== TASK ==
Repeat verbatim every line of the material, beginning at the line that holds "So in my project, I" and ending at its last line.

※

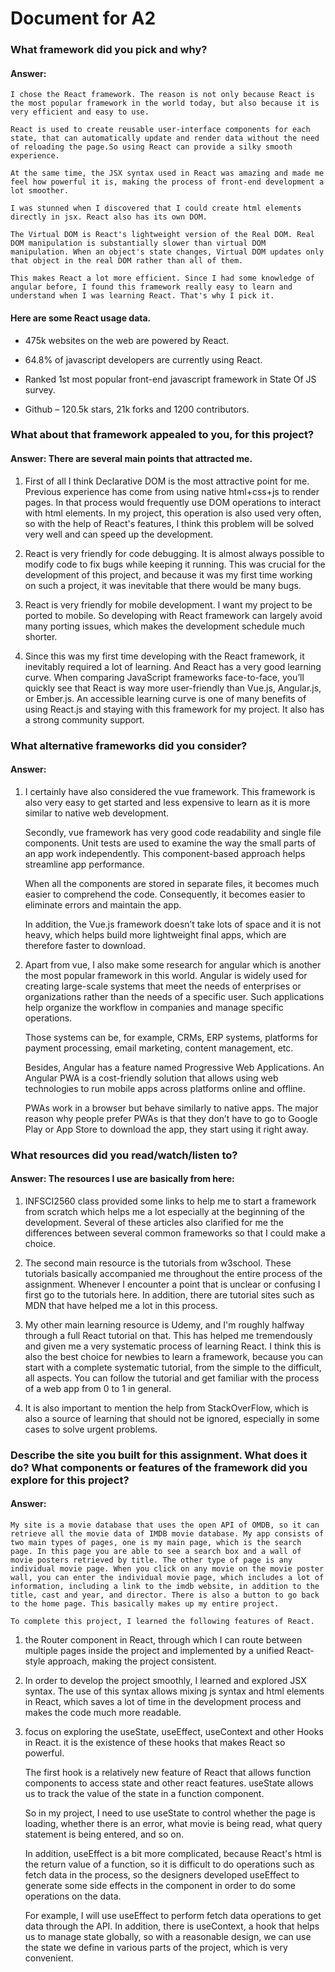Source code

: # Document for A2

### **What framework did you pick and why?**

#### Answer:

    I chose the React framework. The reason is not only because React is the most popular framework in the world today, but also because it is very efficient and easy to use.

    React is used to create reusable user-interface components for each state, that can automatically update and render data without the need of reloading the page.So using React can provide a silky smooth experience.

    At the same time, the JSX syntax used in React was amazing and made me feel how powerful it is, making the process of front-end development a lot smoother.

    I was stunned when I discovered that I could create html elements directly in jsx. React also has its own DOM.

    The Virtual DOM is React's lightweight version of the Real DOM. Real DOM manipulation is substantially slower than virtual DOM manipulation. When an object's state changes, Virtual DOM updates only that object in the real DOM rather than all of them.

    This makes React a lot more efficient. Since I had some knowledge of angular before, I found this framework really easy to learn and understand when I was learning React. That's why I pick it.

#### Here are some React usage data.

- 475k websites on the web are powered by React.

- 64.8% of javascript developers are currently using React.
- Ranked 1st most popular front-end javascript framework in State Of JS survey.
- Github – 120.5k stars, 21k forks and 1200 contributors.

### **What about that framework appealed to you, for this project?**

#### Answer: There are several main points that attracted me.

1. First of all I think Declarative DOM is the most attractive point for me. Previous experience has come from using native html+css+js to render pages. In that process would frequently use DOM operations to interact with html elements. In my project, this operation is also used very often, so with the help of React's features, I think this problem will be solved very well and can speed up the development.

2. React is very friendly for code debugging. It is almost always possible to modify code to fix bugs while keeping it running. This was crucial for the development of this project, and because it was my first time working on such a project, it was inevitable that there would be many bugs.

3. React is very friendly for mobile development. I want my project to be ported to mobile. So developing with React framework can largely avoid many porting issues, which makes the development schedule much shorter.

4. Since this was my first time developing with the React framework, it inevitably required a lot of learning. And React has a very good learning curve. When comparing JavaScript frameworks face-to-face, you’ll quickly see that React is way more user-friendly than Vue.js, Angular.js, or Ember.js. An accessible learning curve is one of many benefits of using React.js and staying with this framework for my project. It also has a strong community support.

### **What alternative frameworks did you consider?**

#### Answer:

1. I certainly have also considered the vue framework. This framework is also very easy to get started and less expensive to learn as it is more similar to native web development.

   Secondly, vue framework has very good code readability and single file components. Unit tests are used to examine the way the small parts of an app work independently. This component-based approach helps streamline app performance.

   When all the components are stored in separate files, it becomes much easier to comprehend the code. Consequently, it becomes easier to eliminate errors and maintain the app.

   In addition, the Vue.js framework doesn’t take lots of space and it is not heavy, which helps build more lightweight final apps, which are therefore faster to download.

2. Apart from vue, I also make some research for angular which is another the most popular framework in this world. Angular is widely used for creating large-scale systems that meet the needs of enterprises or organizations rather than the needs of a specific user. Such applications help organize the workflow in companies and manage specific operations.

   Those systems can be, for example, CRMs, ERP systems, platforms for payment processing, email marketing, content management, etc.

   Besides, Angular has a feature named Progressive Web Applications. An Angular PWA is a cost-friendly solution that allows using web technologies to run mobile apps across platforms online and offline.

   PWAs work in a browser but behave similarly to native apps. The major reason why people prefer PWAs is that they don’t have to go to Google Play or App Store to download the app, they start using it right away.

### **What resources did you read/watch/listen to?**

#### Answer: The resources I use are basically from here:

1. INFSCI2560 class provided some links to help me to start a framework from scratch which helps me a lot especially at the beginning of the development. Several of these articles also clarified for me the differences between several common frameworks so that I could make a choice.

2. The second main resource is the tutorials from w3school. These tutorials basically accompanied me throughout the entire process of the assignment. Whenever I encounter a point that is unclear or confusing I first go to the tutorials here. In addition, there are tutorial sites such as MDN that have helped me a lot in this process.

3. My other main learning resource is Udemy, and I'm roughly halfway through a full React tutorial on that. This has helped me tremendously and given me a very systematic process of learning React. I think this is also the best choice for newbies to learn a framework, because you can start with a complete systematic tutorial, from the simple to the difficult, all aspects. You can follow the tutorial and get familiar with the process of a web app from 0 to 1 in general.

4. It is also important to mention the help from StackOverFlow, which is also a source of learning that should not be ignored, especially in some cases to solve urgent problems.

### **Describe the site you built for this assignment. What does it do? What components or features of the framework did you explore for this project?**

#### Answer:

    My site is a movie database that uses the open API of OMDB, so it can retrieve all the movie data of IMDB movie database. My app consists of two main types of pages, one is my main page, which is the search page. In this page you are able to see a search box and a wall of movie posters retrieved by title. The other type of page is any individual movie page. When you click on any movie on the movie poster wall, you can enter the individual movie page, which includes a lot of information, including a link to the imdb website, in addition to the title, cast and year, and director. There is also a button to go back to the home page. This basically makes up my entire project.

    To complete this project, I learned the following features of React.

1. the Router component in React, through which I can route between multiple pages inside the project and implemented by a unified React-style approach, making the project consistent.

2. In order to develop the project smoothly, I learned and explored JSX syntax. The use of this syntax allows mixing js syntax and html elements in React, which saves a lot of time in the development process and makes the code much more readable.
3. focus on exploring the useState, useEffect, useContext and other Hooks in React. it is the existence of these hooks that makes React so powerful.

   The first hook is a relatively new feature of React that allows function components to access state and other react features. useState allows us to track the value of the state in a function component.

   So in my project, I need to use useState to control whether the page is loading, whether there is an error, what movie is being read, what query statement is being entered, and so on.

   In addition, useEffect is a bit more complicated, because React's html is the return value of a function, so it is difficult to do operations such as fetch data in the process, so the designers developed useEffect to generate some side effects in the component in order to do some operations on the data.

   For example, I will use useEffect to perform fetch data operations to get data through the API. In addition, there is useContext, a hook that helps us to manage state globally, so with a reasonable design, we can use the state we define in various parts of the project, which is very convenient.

※

== TASK OUTPUT ==
   So in my project, I need to use useState to control whether the page is loading, whether there is an error, what movie is being read, what query statement is being entered, and so on.

   In addition, useEffect is a bit more complicated, because React's html is the return value of a function, so it is difficult to do operations such as fetch data in the process, so the designers developed useEffect to generate some side effects in the component in order to do some operations on the data.

   For example, I will use useEffect to perform fetch data operations to get data through the API. In addition, there is useContext, a hook that helps us to manage state globally, so with a reasonable design, we can use the state we define in various parts of the project, which is very convenient.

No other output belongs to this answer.